* What the task asks: Go through the data and copy every line in which "alem" appears.

* The data:
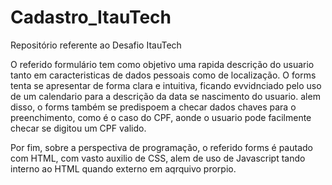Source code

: # Cadastro_ItauTech
Repositório referente ao Desafio ItauTech

O referido formulário tem como objetivo uma rapida descrição do usuario tanto em caracteristicas de dados pessoais como de localização.
O forms tenta se apresentar de forma clara e intuitiva, ficando evvidnciado pelo uso de um calendario para a descrição da data se nascimento do usuario.
alem disso, o forms também se predispoem a checar dados chaves para o preenchimento, como é o caso do CPF, aonde o usuario pode facilmente checar se digitou um CPF valido.

Por fim, sobre a perspectiva de programação, o referido forms é pautado com HTML, com vasto auxilio de CSS, alem de uso de Javascript tando interno ao HTML quando externo em aqrquivo prorpio.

* Task solution:
alem disso, o forms também se predispoem a checar dados chaves para o preenchimento, como é o caso do CPF, aonde o usuario pode facilmente checar se digitou um CPF valido.
Por fim, sobre a perspectiva de programação, o referido forms é pautado com HTML, com vasto auxilio de CSS, alem de uso de Javascript tando interno ao HTML quando externo em aqrquivo prorpio.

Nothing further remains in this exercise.